Compartir piso con Caley para mí fue más un misterio que una convivencia, pues aparte de que él no controlaba mucho nuestro idioma tampoco parecía muy interesado en la vida que llevábamos los demás compañeros de piso. Lo que venía a significar que aquella habitación de Conde Drácula que él ocupaba era más que nada una especie de dormitorio en el sentido más estricto de la palabra.

Caley solía circular por allí de manera extemporánea, lo que indicaba que su vida en el exterior, en la ciudad de Samarcanda, debía de ser lo suficientemente rica o entretenida como para no preocuparse de más que lo estrictamente necesario de la convivencia en un piso compartido con otros jóvenes, estudiantes como él… aunque desconozco el contenido de los estudios que cursaba Caley, si es que había alguno. Cosa que por otra parte tampoco me inquietaba entonces ni lo hace ahora.

Su origen brasileño era lo suficientemente exótico como para sembrar un poso de incertidumbre en las conciencias ajenas: al menos en la mía ocurría de esta manera, máxime por sus costumbres, fuera de lo razonable por nuestras latitudes.

En cierta ocasión, a raíz de una iniciativa común que fue limpiar la cocina, tuve oportunidad de comprobar cómo de diferente es el mundo según los puntos de vista… a pesar de tratarse de una misma realidad compartida. Lo cierto, objetivamente hablando, era que se trataba de una cocina de todo menos limpia; un poco por lo antiguo de la construcción de la casa, otro poco por el progresivo deterioro de los armarios y materiales con los que había sido fabricada… y el resto ¡por qué no decirlo! por la dejadez típica de habitantes que, como nosotros mismos, siempre habían tenido preocupaciones más urgentes y/o importantes que la minucia de la higiene (recordemos a Henri Michaux: “Un lavaje, como una guerra, tiene algo de pueril, porque al poco tiempo hay que recomenzar”) un entretenimiento siempre prescindible desde según qué punto de vista.

Lo cierto es que Caley secundó entusiasmado la iniciativa de la limpieza de la cocina: hasta tal punto que, cazuela en mano, empezó a repartir agua a diestro y siniestro por las paredes y el techo… lo que significa que también el suelo, como manda la Ley de la gravedad, aún no derogada. Me resultó impactante ver a Caley, cazuela en mano, llenarla una y otra vez para repartirla generosamente por aquel horizonte vertical y brillante que era el embaldosado blanco de las paredes.

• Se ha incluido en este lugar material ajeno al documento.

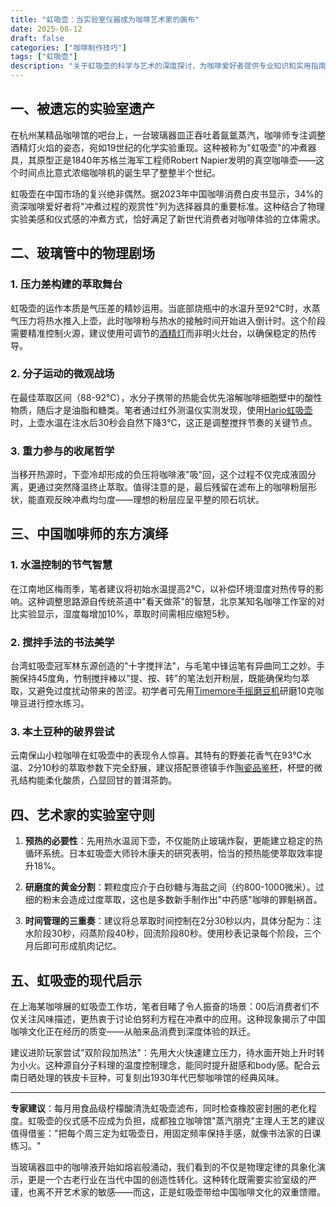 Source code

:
 ```yaml
---
title: "虹吸壶：当实验室仪器成为咖啡艺术家的画布"
date: 2025-08-12
draft: false
categories: ["咖啡制作技巧"]
tags: ["虹吸壶"]
description: "关于虹吸壶的科学与艺术的深度探讨，为咖啡爱好者提供专业知识和实用指南。"
---
```


## 一、被遗忘的实验室遗产
在杭州某精品咖啡馆的吧台上，一台玻璃器皿正吞吐着氤氲蒸汽，咖啡师专注调整酒精灯火焰的姿态，宛如19世纪的化学实验重现。这种被称为"虹吸壶"的冲煮器具，其原型正是1840年苏格兰海军工程师Robert Napier发明的真空咖啡壶——这个时间点比意式浓缩咖啡机的诞生早了整整半个世纪。

虹吸壶在中国市场的复兴绝非偶然。据2023年中国咖啡消费白皮书显示，34%的资深咖啡爱好者将"冲煮过程的观赏性"列为选择器具的重要标准。这种结合了物理实验美感和仪式感的冲煮方式，恰好满足了新世代消费者对咖啡体验的立体需求。

## 二、玻璃管中的物理剧场
### 1. 压力差构建的萃取舞台
虹吸壶的运作本质是气压差的精妙运用。当底部烧瓶中的水温升至92℃时，水蒸气压力将热水推入上壶，此时咖啡粉与热水的接触时间开始进入倒计时。这个阶段需要精准控制火源，建议使用可调节的[酒精灯](https://www.amazon.com/s?k=%E9%85%92%E7%B2%BE%E7%81%AF&tag=coffeeprism-20)而非明火灶台，以确保稳定的热传导。

### 2. 分子运动的微观战场
在最佳萃取区间（88-92℃），水分子携带的热能会优先溶解咖啡细胞壁中的酸性物质，随后才是油脂和糖类。笔者通过红外测温仪实测发现，使用[Hario虹吸壶](https://www.amazon.com/s?k=Hario%E8%99%B9%E5%90%B8%E5%A3%B6&tag=coffeeprism-20)时，上壶水温在注水后30秒会自然下降3℃，这正是调整搅拌节奏的关键节点。

### 3. 重力参与的收尾哲学
当移开热源时，下壶冷却形成的负压将咖啡液"吸"回，这个过程不仅完成液固分离，更通过突然降温终止萃取。值得注意的是，最后残留在滤布上的咖啡粉层形状，能直观反映冲煮均匀度——理想的粉层应呈平整的陨石坑状。

## 三、中国咖啡师的东方演绎
### 1. 水温控制的节气智慧
在江南地区梅雨季，笔者建议将初始水温提高2℃，以补偿环境湿度对热传导的影响。这种调整思路源自传统茶道中"看天做茶"的智慧，北京某知名咖啡工作室的对比实验显示，湿度每增加10%，萃取时间需相应缩短5秒。

### 2. 搅拌手法的书法美学
台湾虹吸壶冠军林东源创造的"十字搅拌法"，与毛笔中锋运笔有异曲同工之妙。手腕保持45度角，竹制搅拌棒以"提、按、转"的笔法划开粉层，既能确保均匀萃取，又避免过度扰动带来的苦涩。初学者可先用[Timemore手摇磨豆机](https://www.amazon.com/s?k=Timemore%E6%89%8B%E6%91%87%E7%A3%A8%E8%B1%86%E6%9C%BA&tag=coffeeprism-20)研磨10克咖啡豆进行控水练习。

### 3. 本土豆种的破界尝试
云南保山小粒咖啡在虹吸壶中的表现令人惊喜。其特有的野姜花香气在93℃水温、2分10秒的萃取参数下完全舒展，建议搭配景德镇手作[陶瓷品鉴杯](https://www.amazon.com/s?k=%E9%99%B6%E7%93%B7%E5%93%81%E9%89%B4%E6%9D%AF&tag=coffeeprism-20)，杯壁的微孔结构能柔化酸质，凸显回甘的普洱茶韵。

## 四、艺术家的实验室守则
1. **预热的必要性**：先用热水温润下壶，不仅能防止玻璃炸裂，更能建立稳定的热循环系统。日本虹吸壶大师铃木康夫的研究表明，恰当的预热能使萃取效率提升18%。

2. **研磨度的黄金分割**：颗粒度应介于白砂糖与海盐之间（约800-1000微米）。过细的粉末会造成过度萃取，这也是多数新手制作出"中药感"咖啡的罪魁祸首。

3. **时间管理的三重奏**：建议将总萃取时间控制在2分30秒以内，具体分配为：注水阶段30秒，闷蒸阶段40秒，回流阶段80秒。使用秒表记录每个阶段，三个月后即可形成肌肉记忆。

## 五、虹吸壶的现代启示
在上海某咖啡展的虹吸壶工作坊，笔者目睹了令人振奋的场景：00后消费者们不仅关注风味描述，更热衷于讨论伯努利方程在冲煮中的应用。这种现象揭示了中国咖啡文化正在经历的质变——从舶来品消费到深度体验的跃迁。

建议进阶玩家尝试"双阶段加热法"：先用大火快速建立压力，待水面开始上升时转为小火。这种源自分子料理的温度控制理念，能同时提升甜感和body感。配合云南日晒处理的铁皮卡豆种，可复刻出1930年代巴黎咖啡馆的经典风味。

---

**专家建议**：每月用食品级柠檬酸清洗虹吸壶滤布，同时检查橡胶密封圈的老化程度。虹吸壶的仪式感不应成为负担，成都独立咖啡馆"蒸汽朋克"主理人王艺的建议值得借鉴："把每个周三定为虹吸壶日，用固定频率保持手感，就像书法家的日课练习。"

当玻璃器皿中的咖啡液开始如熔岩般涌动，我们看到的不仅是物理定律的具象化演示，更是一个古老行业在当代中国的创造性转化。这种转化既需要实验室级的严谨，也离不开艺术家的敏感——而这，正是虹吸壶带给中国咖啡文化的双重馈赠。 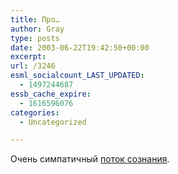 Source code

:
 ```yaml
---
title: Про…
author: Gray
type: posts
date: 2003-06-22T19:42:50+00:00
excerpt:
url: /3246
esml_socialcount_LAST_UPDATED:
  - 1497244687
essb_cache_expire:
  - 1616596076
categories:
  - Uncategorized

---
```








Очень симпатичный <a href="http://alex.ezhiki.ru/23.06.2003/2" target="_blank">поток сознания</a>. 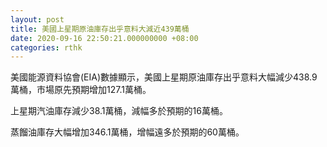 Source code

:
 ```yaml
---
layout: post
title: 美國上星期原油庫存出乎意料大減近439萬桶
date: 2020-09-16 22:50:21.000000000 +08:00
categories: rthk
---
```


美國能源資料協會(EIA)數據顯示，美國上星期原油庫存出乎意料大幅減少438.9萬桶，市場原先預期增加127.1萬桶。

上星期汽油庫存減少38.1萬桶，減幅多於預期的16萬桶。

蒸餾油庫存大幅增加346.1萬桶，增幅遠多於預期的60萬桶。
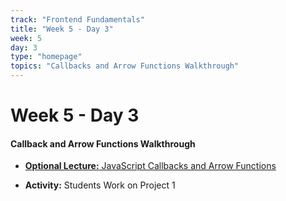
 ```yaml
---
track: "Frontend Fundamentals"
title: "Week 5 - Day 3"
week: 5
day: 3
type: "homepage"
topics: "Callbacks and Arrow Functions Walkthrough"
---
```



# Week 5 - Day 3

#### Callback and Arrow Functions Walkthrough

- [**Optional Lecture:** JavaScript Callbacks and Arrow Functions](/frontend-fundamentals/week-4/week-5/day-3/lecture-materials/javascript-callbacks-and-arrow-functions/) 

- **Activity:** Students Work on Project 1

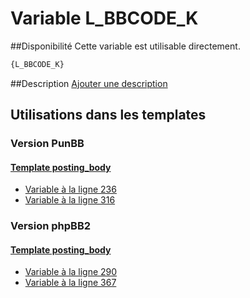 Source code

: # Variable L_BBCODE_K

##Disponibilité
Cette variable est utilisable directement.

```html
{L_BBCODE_K}
```

##Description
[Ajouter une description](https://fa-tvars.appspot.com/var/L_BBCODE_K)

## Utilisations dans les templates

### Version PunBB

#### [Template posting_body](punbb/posting_body.md#readme)
* [Variable &agrave; la ligne 236](../punbb/posting_body.tpl#L236)
* [Variable &agrave; la ligne 316](../punbb/posting_body.tpl#L316)

### Version phpBB2

#### [Template posting_body](subsilver/posting_body.md#readme)
* [Variable &agrave; la ligne 290](../subsilver/posting_body.tpl#L290)
* [Variable &agrave; la ligne 367](../subsilver/posting_body.tpl#L367)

De vez en cuando frotaba algún trozo con un estropajo, para ahuyentar la higiene más negativa de las que allí podían encontrarse. El espectáculo no duraría más de una hora, al final de la cual a mí me pareció que la cocina estaba igual de sucia, aunque sin duda mucho más hidratada.

En todo caso aquella diferencia de criterios se me presentó mucho menos importante que el aprendizaje de mi experiencia. Me pregunté, aún lo hago ahora, si aquello era una costumbre propia de su país o era simplemente una forma de limpiar familiar y/o heredada por Caley.

La distancia idiomática me impidió aclararlo: un amigo de Caley, que estaba por allí aquel día, miraba sorprendido las evoluciones del ínclito por las dependencias de la cocina, colaborando activamente. Era el mismo que con frecuencia le acompañaba cuando Caley venía a casa… a veces, por el día; otras, por la noche. A mí su relación me daba igual, lo mismo que las habladurías del resto de los compañeros de piso sobre jadeos y otras costumbres, tan exóticas como extranjeras.